### WORK INSTRUCTIONS
From the line that contains "for basketball fanatics" through the line that contains "- Algorithm design", output every line of the listing below exactly and leave out all the rest.

### RECORDS PROVIDED
----
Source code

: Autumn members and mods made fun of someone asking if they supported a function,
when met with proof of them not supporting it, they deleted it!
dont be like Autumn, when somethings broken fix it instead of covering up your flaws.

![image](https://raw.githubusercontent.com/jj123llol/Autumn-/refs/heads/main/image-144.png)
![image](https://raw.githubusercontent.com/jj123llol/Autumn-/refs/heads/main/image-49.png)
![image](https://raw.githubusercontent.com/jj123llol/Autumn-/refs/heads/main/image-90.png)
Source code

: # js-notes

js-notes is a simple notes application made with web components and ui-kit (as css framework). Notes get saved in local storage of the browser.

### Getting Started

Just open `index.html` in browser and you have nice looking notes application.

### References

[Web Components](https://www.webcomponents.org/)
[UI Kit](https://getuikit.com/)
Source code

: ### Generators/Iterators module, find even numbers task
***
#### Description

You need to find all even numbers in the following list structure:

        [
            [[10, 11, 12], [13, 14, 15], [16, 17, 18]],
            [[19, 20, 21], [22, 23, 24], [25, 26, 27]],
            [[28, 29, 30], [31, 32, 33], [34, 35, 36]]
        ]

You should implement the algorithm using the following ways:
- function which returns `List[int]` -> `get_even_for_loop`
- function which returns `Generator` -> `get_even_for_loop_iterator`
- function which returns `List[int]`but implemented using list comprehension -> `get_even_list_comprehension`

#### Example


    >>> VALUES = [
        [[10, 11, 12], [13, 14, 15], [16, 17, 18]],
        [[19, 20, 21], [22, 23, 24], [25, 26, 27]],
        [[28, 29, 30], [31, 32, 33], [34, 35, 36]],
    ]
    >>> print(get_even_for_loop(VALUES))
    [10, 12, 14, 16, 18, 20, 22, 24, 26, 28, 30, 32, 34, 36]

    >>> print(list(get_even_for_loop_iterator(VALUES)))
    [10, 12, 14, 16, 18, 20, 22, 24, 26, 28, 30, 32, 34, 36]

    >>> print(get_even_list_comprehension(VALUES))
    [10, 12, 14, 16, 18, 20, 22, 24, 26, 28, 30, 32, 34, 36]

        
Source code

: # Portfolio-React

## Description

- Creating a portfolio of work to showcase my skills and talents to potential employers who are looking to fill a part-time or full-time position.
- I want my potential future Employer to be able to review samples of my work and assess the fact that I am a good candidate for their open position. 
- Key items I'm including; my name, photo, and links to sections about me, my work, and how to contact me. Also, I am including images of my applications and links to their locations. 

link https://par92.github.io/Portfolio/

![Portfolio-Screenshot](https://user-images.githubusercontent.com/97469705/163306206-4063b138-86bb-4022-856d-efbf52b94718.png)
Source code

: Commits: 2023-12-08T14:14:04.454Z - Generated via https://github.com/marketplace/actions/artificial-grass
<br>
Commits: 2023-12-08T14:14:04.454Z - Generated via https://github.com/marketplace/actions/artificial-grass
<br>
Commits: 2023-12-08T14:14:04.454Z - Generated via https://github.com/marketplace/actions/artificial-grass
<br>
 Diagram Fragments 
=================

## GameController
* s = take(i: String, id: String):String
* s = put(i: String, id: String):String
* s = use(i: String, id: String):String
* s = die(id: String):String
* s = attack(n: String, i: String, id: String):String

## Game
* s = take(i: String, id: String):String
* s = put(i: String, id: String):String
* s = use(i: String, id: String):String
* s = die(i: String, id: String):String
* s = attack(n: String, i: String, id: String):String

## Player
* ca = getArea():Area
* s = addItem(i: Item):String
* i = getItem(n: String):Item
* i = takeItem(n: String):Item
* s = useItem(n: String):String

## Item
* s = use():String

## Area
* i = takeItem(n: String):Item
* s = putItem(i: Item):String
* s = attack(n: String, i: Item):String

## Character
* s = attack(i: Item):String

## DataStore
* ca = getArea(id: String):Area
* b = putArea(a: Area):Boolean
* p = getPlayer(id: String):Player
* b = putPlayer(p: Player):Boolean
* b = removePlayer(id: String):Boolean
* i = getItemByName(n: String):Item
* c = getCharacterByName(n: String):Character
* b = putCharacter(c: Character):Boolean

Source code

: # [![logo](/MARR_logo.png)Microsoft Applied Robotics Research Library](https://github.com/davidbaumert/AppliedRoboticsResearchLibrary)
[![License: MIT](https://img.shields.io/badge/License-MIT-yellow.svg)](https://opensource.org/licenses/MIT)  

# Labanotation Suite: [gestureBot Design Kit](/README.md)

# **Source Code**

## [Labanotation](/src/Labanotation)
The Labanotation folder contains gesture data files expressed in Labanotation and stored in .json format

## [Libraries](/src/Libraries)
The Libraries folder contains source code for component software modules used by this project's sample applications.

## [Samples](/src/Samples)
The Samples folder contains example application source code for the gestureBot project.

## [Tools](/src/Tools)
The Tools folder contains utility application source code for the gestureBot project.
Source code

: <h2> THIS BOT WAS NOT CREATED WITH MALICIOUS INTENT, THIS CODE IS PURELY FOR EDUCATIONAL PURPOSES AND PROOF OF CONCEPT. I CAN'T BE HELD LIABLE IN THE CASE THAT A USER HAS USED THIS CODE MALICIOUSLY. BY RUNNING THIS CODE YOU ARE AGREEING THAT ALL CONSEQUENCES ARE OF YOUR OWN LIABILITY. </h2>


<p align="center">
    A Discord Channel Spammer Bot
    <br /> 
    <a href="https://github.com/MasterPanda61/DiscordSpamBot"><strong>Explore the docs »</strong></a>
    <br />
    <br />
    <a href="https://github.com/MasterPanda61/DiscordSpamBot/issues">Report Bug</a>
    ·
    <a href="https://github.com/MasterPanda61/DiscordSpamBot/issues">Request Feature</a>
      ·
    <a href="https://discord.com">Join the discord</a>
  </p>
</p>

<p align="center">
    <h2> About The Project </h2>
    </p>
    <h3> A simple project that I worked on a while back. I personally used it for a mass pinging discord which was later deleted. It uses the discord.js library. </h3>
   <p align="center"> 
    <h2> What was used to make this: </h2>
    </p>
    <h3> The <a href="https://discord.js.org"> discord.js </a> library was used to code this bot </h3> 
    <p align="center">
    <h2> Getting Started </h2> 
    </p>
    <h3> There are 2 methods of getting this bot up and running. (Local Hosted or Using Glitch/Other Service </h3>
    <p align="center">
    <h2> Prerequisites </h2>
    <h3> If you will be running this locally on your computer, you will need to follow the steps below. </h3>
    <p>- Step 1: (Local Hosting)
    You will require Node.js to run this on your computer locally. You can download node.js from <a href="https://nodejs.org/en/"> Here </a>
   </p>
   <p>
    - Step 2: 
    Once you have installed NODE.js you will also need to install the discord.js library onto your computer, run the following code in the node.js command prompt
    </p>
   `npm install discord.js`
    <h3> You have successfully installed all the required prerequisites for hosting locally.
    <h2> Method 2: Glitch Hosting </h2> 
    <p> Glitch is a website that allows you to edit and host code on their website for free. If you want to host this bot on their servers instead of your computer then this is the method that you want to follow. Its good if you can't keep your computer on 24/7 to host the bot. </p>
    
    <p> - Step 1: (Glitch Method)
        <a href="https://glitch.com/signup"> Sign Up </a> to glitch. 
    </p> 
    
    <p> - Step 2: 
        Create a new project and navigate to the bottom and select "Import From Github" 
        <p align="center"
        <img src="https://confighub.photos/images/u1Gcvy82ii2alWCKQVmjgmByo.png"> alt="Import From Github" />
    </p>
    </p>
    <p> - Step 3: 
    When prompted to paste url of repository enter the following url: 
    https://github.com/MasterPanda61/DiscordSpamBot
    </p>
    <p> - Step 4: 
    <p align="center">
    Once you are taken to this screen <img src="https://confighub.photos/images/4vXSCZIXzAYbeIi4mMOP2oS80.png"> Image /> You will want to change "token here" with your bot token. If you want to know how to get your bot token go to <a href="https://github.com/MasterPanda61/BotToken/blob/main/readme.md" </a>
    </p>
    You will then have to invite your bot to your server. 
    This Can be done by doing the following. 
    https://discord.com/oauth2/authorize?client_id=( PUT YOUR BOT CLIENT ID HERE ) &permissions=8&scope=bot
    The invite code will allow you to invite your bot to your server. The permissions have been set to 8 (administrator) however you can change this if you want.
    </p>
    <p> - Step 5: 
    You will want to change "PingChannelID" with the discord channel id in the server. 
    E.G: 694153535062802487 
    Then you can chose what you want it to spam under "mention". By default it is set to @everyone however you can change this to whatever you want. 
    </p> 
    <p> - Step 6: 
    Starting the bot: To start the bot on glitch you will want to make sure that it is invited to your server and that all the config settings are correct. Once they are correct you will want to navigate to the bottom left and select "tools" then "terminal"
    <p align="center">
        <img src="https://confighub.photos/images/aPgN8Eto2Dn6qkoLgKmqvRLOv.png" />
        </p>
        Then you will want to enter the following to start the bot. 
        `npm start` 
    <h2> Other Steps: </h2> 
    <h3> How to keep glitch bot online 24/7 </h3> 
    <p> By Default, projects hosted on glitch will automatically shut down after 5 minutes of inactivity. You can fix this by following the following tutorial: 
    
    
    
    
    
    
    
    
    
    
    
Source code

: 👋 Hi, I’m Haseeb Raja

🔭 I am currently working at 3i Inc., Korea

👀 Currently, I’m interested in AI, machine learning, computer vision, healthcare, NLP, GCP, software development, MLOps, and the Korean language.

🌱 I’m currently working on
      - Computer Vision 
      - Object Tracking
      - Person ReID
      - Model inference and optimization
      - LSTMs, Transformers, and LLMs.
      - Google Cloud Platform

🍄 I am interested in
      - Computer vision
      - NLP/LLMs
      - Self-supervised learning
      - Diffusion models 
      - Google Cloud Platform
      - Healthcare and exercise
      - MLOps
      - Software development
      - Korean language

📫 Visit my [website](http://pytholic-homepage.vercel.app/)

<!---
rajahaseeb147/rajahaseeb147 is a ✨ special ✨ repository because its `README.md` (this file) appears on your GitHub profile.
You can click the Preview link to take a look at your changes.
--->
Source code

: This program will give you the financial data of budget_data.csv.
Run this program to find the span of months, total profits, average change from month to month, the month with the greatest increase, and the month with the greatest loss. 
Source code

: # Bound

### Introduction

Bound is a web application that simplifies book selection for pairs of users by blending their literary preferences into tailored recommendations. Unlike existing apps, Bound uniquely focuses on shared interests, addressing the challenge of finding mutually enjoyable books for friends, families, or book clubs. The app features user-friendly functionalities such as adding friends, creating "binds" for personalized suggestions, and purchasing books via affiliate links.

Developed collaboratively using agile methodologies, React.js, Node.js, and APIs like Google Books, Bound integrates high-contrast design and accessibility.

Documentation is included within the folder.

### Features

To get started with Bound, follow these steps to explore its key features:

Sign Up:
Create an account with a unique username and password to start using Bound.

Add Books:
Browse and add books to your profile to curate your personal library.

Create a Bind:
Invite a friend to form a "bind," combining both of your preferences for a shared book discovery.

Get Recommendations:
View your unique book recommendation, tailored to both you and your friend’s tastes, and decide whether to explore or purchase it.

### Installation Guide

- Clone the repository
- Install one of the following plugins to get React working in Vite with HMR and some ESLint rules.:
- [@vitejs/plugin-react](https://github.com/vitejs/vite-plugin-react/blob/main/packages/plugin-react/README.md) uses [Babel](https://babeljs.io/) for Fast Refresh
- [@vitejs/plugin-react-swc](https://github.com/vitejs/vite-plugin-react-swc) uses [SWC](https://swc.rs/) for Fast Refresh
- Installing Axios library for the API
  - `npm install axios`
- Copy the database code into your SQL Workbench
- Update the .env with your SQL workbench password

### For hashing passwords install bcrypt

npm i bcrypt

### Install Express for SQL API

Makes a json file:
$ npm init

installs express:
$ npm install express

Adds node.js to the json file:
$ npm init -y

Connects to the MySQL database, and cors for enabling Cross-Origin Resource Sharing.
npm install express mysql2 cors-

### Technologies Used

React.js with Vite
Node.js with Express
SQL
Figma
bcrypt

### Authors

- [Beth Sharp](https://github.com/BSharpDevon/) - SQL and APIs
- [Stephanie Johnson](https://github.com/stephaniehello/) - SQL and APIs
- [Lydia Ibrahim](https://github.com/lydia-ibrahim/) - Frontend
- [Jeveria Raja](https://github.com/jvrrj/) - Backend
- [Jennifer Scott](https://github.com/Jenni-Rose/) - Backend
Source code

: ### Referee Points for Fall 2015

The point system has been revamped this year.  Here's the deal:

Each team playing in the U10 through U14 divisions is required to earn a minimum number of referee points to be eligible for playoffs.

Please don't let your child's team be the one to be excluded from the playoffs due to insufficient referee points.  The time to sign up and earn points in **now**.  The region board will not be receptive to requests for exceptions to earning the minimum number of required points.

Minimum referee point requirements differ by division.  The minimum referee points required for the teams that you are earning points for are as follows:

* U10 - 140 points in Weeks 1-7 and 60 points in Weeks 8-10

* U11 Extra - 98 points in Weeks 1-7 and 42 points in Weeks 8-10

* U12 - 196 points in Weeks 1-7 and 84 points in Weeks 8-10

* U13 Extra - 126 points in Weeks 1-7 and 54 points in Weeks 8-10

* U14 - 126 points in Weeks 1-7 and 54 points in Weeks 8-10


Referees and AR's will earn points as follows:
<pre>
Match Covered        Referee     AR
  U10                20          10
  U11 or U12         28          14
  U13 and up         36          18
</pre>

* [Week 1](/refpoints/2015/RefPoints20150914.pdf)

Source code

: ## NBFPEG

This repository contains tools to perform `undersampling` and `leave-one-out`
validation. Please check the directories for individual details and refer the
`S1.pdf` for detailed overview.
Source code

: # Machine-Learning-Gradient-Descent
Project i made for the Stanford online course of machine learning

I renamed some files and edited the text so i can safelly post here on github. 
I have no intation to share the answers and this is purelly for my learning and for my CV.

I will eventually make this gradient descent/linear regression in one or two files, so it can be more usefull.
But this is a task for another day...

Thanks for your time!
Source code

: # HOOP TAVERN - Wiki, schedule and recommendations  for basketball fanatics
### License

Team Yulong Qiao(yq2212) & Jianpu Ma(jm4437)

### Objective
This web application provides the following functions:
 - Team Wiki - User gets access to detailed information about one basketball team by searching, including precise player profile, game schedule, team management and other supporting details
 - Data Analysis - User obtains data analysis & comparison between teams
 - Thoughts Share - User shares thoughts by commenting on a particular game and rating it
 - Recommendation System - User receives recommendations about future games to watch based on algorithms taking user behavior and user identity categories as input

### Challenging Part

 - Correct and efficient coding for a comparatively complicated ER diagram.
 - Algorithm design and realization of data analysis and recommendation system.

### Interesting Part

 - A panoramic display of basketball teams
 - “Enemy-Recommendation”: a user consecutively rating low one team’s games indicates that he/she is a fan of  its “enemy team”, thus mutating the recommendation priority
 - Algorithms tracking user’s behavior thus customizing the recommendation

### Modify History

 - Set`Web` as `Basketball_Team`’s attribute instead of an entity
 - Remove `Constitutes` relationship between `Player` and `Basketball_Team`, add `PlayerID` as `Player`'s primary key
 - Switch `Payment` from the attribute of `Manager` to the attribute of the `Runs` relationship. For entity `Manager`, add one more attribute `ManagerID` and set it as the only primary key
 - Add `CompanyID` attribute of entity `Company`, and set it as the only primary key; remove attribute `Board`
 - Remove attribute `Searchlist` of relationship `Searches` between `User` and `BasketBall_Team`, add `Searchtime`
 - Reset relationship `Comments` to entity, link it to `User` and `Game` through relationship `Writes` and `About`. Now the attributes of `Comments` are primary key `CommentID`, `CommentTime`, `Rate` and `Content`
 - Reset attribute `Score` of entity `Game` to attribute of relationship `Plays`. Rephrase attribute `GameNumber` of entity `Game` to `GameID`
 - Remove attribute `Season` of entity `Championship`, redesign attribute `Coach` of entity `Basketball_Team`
----
### RESPONSE TO THIS EXERCISE
: # HOOP TAVERN - Wiki, schedule and recommendations  for basketball fanatics
### License

Team Yulong Qiao(yq2212) & Jianpu Ma(jm4437)

### Objective
This web application provides the following functions:
 - Team Wiki - User gets access to detailed information about one basketball team by searching, including precise player profile, game schedule, team management and other supporting details
 - Data Analysis - User obtains data analysis & comparison between teams
 - Thoughts Share - User shares thoughts by commenting on a particular game and rating it
 - Recommendation System - User receives recommendations about future games to watch based on algorithms taking user behavior and user identity categories as input

### Challenging Part

 - Correct and efficient coding for a comparatively complicated ER diagram.
 - Algorithm design and realization of data analysis and recommendation system.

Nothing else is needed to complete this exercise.